Nach Angaben von israelischen Medien gingen Menschen in mehr als 100 Städten auf die Straße - auch in Haifa und Jerusalem.
Sie alle werfen der Regierung aus Konservativen, religiösen Fundamentalisten und rechten Nationalisten vor, mit einer umstrittenen Justizreform die demokratische Kontrolle von Ministern durch die Gerichte zu gefährden. Daher stehe die Zukunft der israelischen Demokratie auf dem Spiel.
Politik soll mehr Einfluss in Justiz bekommen
Durch die geplante Reform soll es dem Parlament künftig unter anderem möglich sein, mit einfacher Mehrheit Entscheidungen des Höchsten Gerichts aufzuheben. Außerdem soll die Politik mehr Einfluss bei der Ernennung von Richtern erhalten. Die Koalition will noch bis Ende des Monats Kernelemente der kontroversen Reform im Schnellverfahren durchsetzen. Kritiker sehen die Gewaltenteilung als Pfeiler der Demokratie in Gefahr und warnen vor einer gefährlichen Staatskrise.
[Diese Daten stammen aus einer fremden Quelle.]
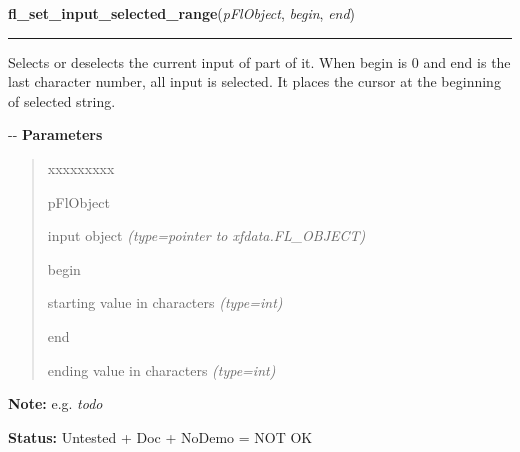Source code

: \hspace{.8\funcindent}\begin{boxedminipage}{\funcwidth}

    \raggedright \textbf{fl\_set\_input\_selected\_range}(\textit{pFlObject}, \textit{begin}, \textit{end})

    \vspace{-1.5ex}

    \rule{\textwidth}{0.5\fboxrule}
\setlength{\parskip}{2ex}

Selects or deselects the current input of part of it. When begin is
0 and end is the last character number, all input is selected. It places
the cursor at the beginning of selected string.

-{}-
\setlength{\parskip}{1ex}
      \textbf{Parameters}
      \vspace{-1ex}

      \begin{quote}
        \begin{Ventry}{xxxxxxxxx}

          \item[pFlObject]


input object
            {\it (type=pointer to xfdata.FL\_OBJECT)}

          \item[begin]


starting value in characters
            {\it (type=int)}

          \item[end]


ending value in characters
            {\it (type=int)}

        \end{Ventry}

      \end{quote}

\textbf{Note:} 
e.g. \emph{todo}


\textbf{Status:} 
Untested + Doc + NoDemo = NOT OK


    \end{boxedminipage}

    \label{xformslib:flinput:fl_get_input_selected_range}

    \vspace{0.5ex}

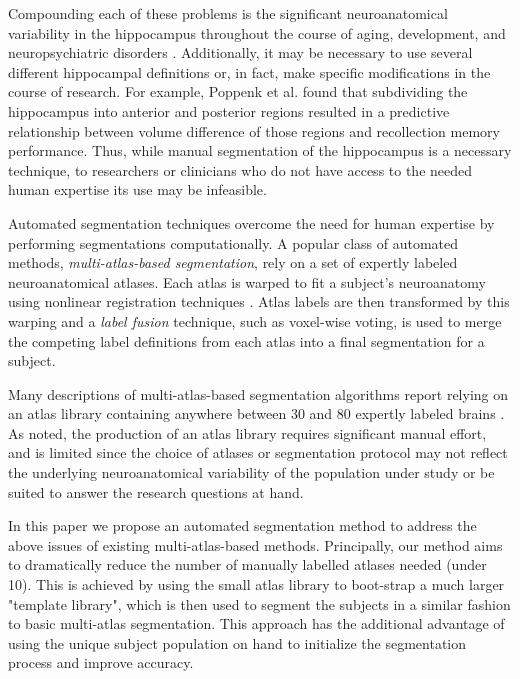 \documentclass{article}\usepackage[]{graphicx}\usepackage[]{color}
\begin{document}
Compounding each of these problems is the significant neuroanatomical
variability in the hippocampus throughout the course of aging, development, and
neuropsychiatric disorders \citep{Mouiha2011}.  Additionally, it may be
necessary to use several different hippocampal definitions or, in fact, make
specific modifications in the course of research. For example, Poppenk et al.
\citep{Poppenk2011} found that subdividing the hippocampus into anterior and
posterior regions resulted in a predictive relationship between volume
difference of those regions and recollection memory performance.  Thus, while
manual segmentation of the hippocampus is a necessary technique, to researchers
or clinicians who do not have access to the needed human expertise its use may
be infeasible.  

Automated segmentation techniques overcome the need for human expertise by
performing segmentations computationally.  A popular class of automated
methods, {\it multi-atlas-based segmentation}, rely on a set of expertly
labeled neuroanatomical atlases. Each atlas is warped to fit a subject's
neuroanatomy using nonlinear registration
techniques \citep{Collins1995,Klein2009}.  Atlas labels are then transformed by
this warping and a {\it label fusion} technique, such as voxel-wise voting, is
used to merge the competing label definitions from each atlas into a final
segmentation for a subject.  

Many descriptions of multi-atlas-based segmentation algorithms report relying
on an atlas library containing anywhere between 30 and 80 expertly labeled
brains \citep{Heckemann2011,Collins2010,Aljabar2009,Leung2010,Lotjonen2010}.  As
noted, the production of an atlas library requires significant manual effort,
and is limited since the choice of atlases or segmentation protocol may not
reflect the underlying neuroanatomical variability of the population under
study or be suited to answer the research questions at hand.

In this paper we propose an automated segmentation method to address the above
issues of existing multi-atlas-based methods. Principally, our method aims to
dramatically reduce the number of manually labelled atlases needed (under 10).
This is achieved by using the small atlas library to boot-strap a much larger
"template library", which is then used to segment the subjects in a similar
fashion to basic multi-atlas segmentation. This approach has the additional
advantage of using the unique subject population on hand to initialize the
segmentation process and improve accuracy.
\end{document}
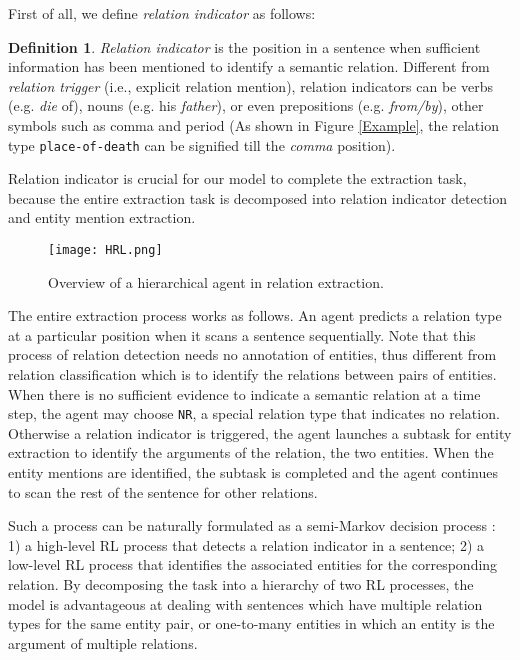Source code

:\documentclass[letterpaper]{article} \usepackage{aaai19}  \usepackage{times}  \usepackage{helvet}  \usepackage{courier}  \usepackage{url}  \usepackage{graphicx}  \frenchspacing  \setlength{\pdfpagewidth}{8.5in}  \setlength{\pdfpageheight}{11in}  \usepackage{amsfonts}
\theoremstyle{definition}
\newtheorem{defn}{Definition}[]
\begin{document}
First of all, we define \textit{relation indicator} as follows:
\begin{defn}
\textit{Relation indicator} is the position in a sentence when sufficient information has been mentioned to identify a semantic relation. Different from \textit{relation trigger} (i.e., explicit relation mention), relation indicators can be verbs (e.g. \textit{die} of), nouns (e.g. his \textit{father}), or even prepositions (e.g. \textit{from/by}), other symbols such as comma and period (As shown in Figure \ref{Example}, the relation type \texttt{place-of-death} can be signified till the {\it comma} position).
\label{define:relation_indicator}  \end{defn}
Relation indicator is crucial for our model to complete the extraction task, because the entire extraction task is decomposed into relation indicator detection and entity mention extraction.

\begin{figure}[!htp]
    \centering
    \texttt{[image: HRL.png]}
    \caption{Overview of a hierarchical agent in relation extraction.} \label{hierpolicy}
\end{figure}

The entire extraction process works as follows. An agent predicts a relation type at a particular position when it scans a sentence sequentially. Note that this process of relation detection needs no annotation of entities, thus different from relation classification which is to identify the relations between pairs of entities. When there is no sufficient evidence to indicate a semantic relation at a time step, the agent may choose \texttt{NR}, a special relation type that indicates no relation. Otherwise a relation indicator is triggered, the agent launches a subtask for entity extraction to identify the arguments of the relation, the two entities. When the entity mentions are identified, the subtask is completed and the agent continues to scan the rest of the sentence for other relations. 

Such a process can be naturally formulated as a semi-Markov decision process \cite{sutton1999between}: 1) a high-level RL process that detects a relation indicator in a sentence; 2) a low-level RL process that identifies the associated entities for the corresponding relation. 
By decomposing the task into a hierarchy of two RL processes, the model is advantageous at dealing with sentences which have multiple relation types for the same entity pair, or one-to-many entities in which an entity is the argument of multiple relations. 
\end{document}
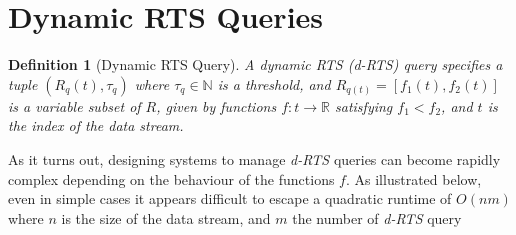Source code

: \documentclass{article}
\newtheorem{definition}{Definition}
\begin{document}
\section*{Dynamic RTS Queries}

\begin{definition}[Dynamic RTS Query] A dynamic RTS (\textit{d-RTS}) query specifies a tuple $(R_q(t), \tau_q)$ where $\tau_q \in \mathbb{N}$
    is a threshold, and $R_{q(t)} =[f_1(t), f_2(t)]$ is a variable subset of $R$, given by functions $f: t\rightarrow\mathbb{R}$ satisfying $f_1 < f_2$, and $t$ is the index of the data stream.
\end{definition}

As it turns out, designing systems to manage \textit{d-RTS} queries can become rapidly complex depending on the behaviour of the functions $f$. As illustrated below, even in simple cases it appears difficult to escape a quadratic runtime of $O(nm)$ where $n$ is the size of the data stream, and $m$ the number of \textit{d-RTS} query
\end{document}

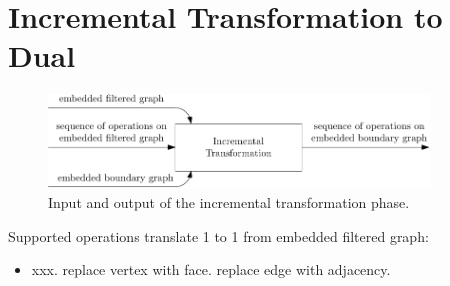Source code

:\section{Incremental Transformation to Dual}
\label{sect:incremental-transformation-to-dual}

\lipsum

\begin{figure}[H]
	\centering\includegraphics[width=0.9\textwidth]{Resources/DynamicPipeline-IncrementalTransformation.pdf}
	\caption{Input and output of the incremental transformation phase.}
	\label{fig:dynamic-pipeline-incremental-transformation}
\end{figure}

Supported operations translate 1 to 1 from embedded filtered graph:
%
\begin{itemize}
	\item xxx. replace vertex with face. replace edge with adjacency.
\end{itemize}

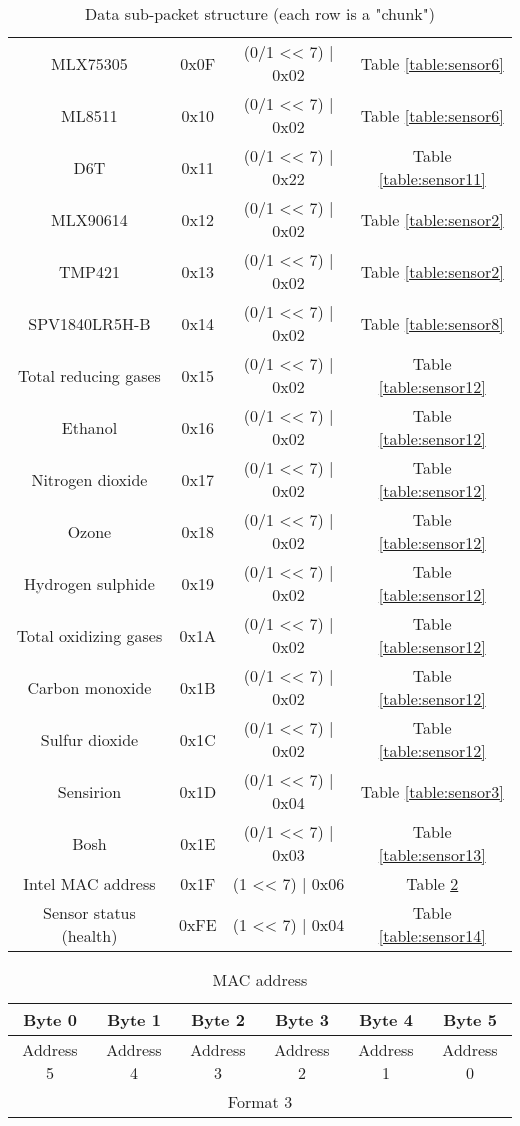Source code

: \begin{table}[H]
{\begin{tabular}{|c c c c|}
        MLX75305 & 0x0F & (0/1 << 7) | 0x02 & Table \ref{table:sensor6}\\
        ML8511 & 0x10 & (0/1 << 7) | 0x02 & Table \ref{table:sensor6}\\
        D6T & 0x11 & (0/1 << 7) | 0x22 & Table \ref{table:sensor11}\\
        MLX90614 & 0x12 & (0/1 << 7) | 0x02 & Table \ref{table:sensor2}\\
        TMP421 & 0x13 & (0/1 << 7) | 0x02 & Table \ref{table:sensor2}\\
        SPV1840LR5H-B & 0x14 & (0/1 << 7) | 0x02 & Table \ref{table:sensor8}\\
        Total reducing gases & 0x15 & (0/1 << 7) | 0x02 & Table \ref{table:sensor12}\\
        Ethanol & 0x16 & (0/1 << 7) | 0x02 & Table \ref{table:sensor12}\\
        Nitrogen dioxide & 0x17 & (0/1 << 7) | 0x02 & Table \ref{table:sensor12}\\
        Ozone & 0x18 & (0/1 << 7) | 0x02 & Table \ref{table:sensor12}\\
        Hydrogen sulphide & 0x19 & (0/1 << 7) | 0x02 & Table \ref{table:sensor12}\\
        Total oxidizing gases & 0x1A & (0/1 << 7) | 0x02 & Table \ref{table:sensor12}\\
        Carbon monoxide & 0x1B & (0/1 << 7) | 0x02 & Table \ref{table:sensor12}\\
        Sulfur dioxide & 0x1C & (0/1 << 7) | 0x02 & Table \ref{table:sensor12}\\
        Sensirion & 0x1D & (0/1 << 7) | 0x04 & Table \ref{table:sensor3}\\
        Bosh & 0x1E & (0/1 << 7) | 0x03 & Table \ref{table:sensor13}\\
        Intel MAC address & 0x1F & (1 << 7) | 0x06 & Table \ref{table:sensor1}\\
        Sensor status (health) & 0xFE & (1 << 7) | 0x04 & Table \ref{table:sensor14}\\
        \hline
    \end{tabular}
    }
    \caption{Data sub-packet structure (each row is a "chunk")}
    \label{table:dataChunk}
\end{table}

\begin{table}[H]
    \centering
    {
    \begin{tabular}{|c c c c c c|}
        \hline
        \textbf{Byte 0} & \textbf{Byte 1} & \textbf{Byte 2} & \textbf{Byte 3} & \textbf{Byte 4} & \textbf{Byte 5}\\
        \hline
        \hline
        Address 5 & Address 4 & Address 3 & Address 2 & Address 1 & Address 0\\
        \multicolumn{6}{|c|}{Format 3}\\
        \hline
    \end{tabular}
    }
    \caption{MAC address}
    \label{table:sensor1}
\end{table}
Auf der anderen Seite wirft die Likud-Partei von Ministerpräsident Benjamin Netanyahu dem Obersten Gerichtshof vor, von linksgerichteten Richtern dominiert zu werden, die sich aus politischen Gründen in Bereiche einmischen, die nicht in ihre Zuständigkeit fallen. Und auch persönliche Motive könnten eine Rolle spielen: Gegen Netanyahu selbst läuft aktuell ein Prozess wegen Korruptionsvorwürfen.
Alternative bereits abgelehnt
Staatspräsident Isaac Herzog hat für eine Verschiebung der Reform plädiert und zuletzt einen eigenen Plan vorgelegt. Dieser war von Netanyahu aber abgelehnt worden. Am Donnerstag hatte sich Bundeskanzler Olaf Scholz auf einer Pressekonferenz mit Netanyahu in Berlin besorgt über das Vorhaben geäußert.
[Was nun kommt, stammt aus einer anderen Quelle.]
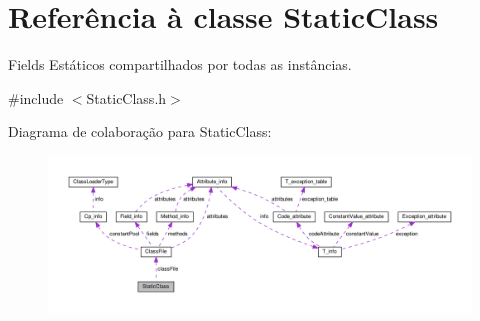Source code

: \hypertarget{classStaticClass}{}\section{Referência à classe Static\+Class}
\label{classStaticClass}


Fields Estáticos compartilhados por todas as instâncias.  




{\ttfamily \#include $<$Static\+Class.\+h$>$}



Diagrama de colaboração para Static\+Class\+:
\nopagebreak
\begin{figure}[H]
\begin{center}
\leavevmode
\includegraphics[width=350pt]{classStaticClass__coll__graph}
\end{center}
\end{figure}
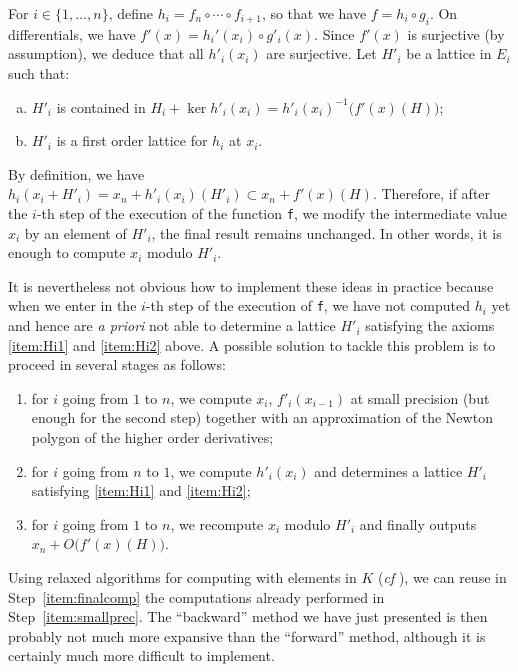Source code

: \documentclass{lms}
\begin{document}
For $i \in \{1, \ldots, n\}$, define $h_i = f_n \circ \cdots \circ 
f_{i+1}$, so that we have $f = h_i \circ g_i$. On differentials, we 
have $f'(x) = h_i'(x_i) \circ g'_i(x)$. Since $f'(x)$ is surjective (by 
assumption), we deduce that all $h'_i(x_i)$ are surjective. Let $H'_i$ 
be a lattice in $E_i$ such that:
\begin{enumerate}[(a)] 
\item \label{item:Hi1}
$H'_i$ is contained in $H_i + \ker h'_i(x_i) = h'_i(x_i)^{-1}
\big(f'(x)(H)\big)$;
\item \label{item:Hi2}
$H'_i$ is a first order lattice for $h_i$ at $x_i$.
\end{enumerate}
By definition, we have
$h_i(x_i + H'_i) = x_n + h'_i(x_i)(H'_i) \subset x_n + f'(x)(H)$.
Therefore, if after the $i$-th step of the execution of the function
{\tt f}, we modify the intermediate value $x_i$ by an element of
$H'_i$, the final result remains unchanged. In other words, it is
enough to compute $x_i$ modulo $H'_i$.

It is nevertheless not obvious how to implement these ideas in practice
because when we enter in the $i$-th step of the execution of {\tt f},
we have not computed $h_i$ yet and hence are \emph{a priori} not able
to determine a lattice $H'_i$ satisfying the axioms \eqref{item:Hi1}
and \eqref{item:Hi2} above.
A possible solution to tackle this problem is to proceed in several
stages as follows: 
\begin{enumerate}[(1)]
\item \label{item:smallprec}
for $i$ going from $1$ to $n$, we compute $x_i$, $f'_i(x_{i-1})$ 
at small precision (but enough for the second step) together with an
approximation of the Newton polygon of the higher order derivatives;
\item \label{item:determineHi}
for $i$ going from $n$ to $1$, we compute $h'_i(x_i)$ and
determines a lattice $H'_i$ satisfying \eqref{item:Hi1} and 
\eqref{item:Hi2};
\item \label{item:finalcomp}
for $i$ going from $1$ to $n$, we recompute $x_i$ modulo $H'_i$
and finally outputs $x_n + O\big(f'(x)(H)\big)$.
\end{enumerate}
Using relaxed algorithms for computing with elements in $K$ (\emph{cf} 
\cite{hoeven1, hoeven2, berthomieu}), we can reuse in 
Step~\eqref{item:finalcomp} the computations already performed in 
Step~\eqref{item:smallprec}. The ``backward'' method we have just 
presented is then probably not much more expansive than the ``forward'' 
method, although it is certainly much more difficult to implement.
\end{document}
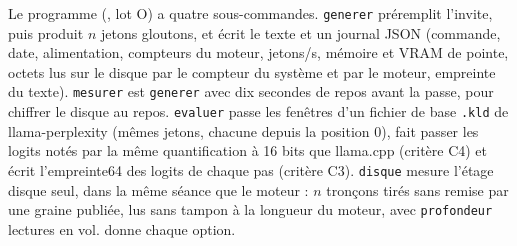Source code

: Le programme (, lot O) a quatre sous-commandes. \texttt{generer} préremplit l'invite, puis produit $n$ jetons gloutons, et écrit le texte et un journal JSON (commande, date, alimentation, compteurs du moteur, jetons/s, mémoire et VRAM de pointe, octets lus sur le disque par le compteur du système et par le moteur, empreinte du texte). \texttt{mesurer} est \texttt{generer} avec dix secondes de repos avant la passe, pour chiffrer le disque au repos. \texttt{evaluer} passe les fenêtres d'un fichier de base \texttt{.kld} de llama-perplexity (mêmes jetons, chacune depuis la position 0), fait passer les logits notés par la même quantification à 16 bits que llama.cpp (critère C4) et écrit l'empreinte64 des logits de chaque pas (critère C3). \texttt{disque} mesure l'étage disque seul, dans la même séance que le moteur : $n$ tronçons tirés sans remise par une graine publiée, lus sans tampon à la longueur du moteur, avec \texttt{profondeur} lectures en vol.  donne chaque option.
Die Protestbewegung ist eine der größten in der Geschichte Israels und umfasst breite Gesellschaftsteile. Auch aus der Armee kommt vermehrt Widerstand. Hunderte Eliteoffiziere aus der Militärreserve kündigten etwa an, sich ab Sonntag nicht mehr zum Dienst zu melden.
Netanyahu forderte die Militärführung auf, den Protest der Reservisten zu unterbinden. "Ich erwarte vom Generalstabschef und den Leitern der Abteilungen der Sicherheitsabteilungen, aggressiv die Dienstverweigerung zu bekämpfen", erklärte er. "Es gibt im öffentlichen Diskurs keinen Raum für die Verweigerung des Dienstes. Ein Staat, der zu existieren wünscht, kann solche Phänomene nicht tolerieren und wir werden das auch nicht."
In Israel gilt es als ein Tabu, den Militärdienst zu verweigern. Dass sich dem Protest nun Reserveoffiziere anschlossen, zeigt auch, wie tief die geplante Justizreform das Land spaltet. "Wir fürchten, dass es einen Verstoß gegen unseren Eid, unser Gewissen und unseren Auftrag wäre, Militärbefehlen nachzukommen", schrieben Offiziere in einem offenen Brief zur Begründung ihres Protests.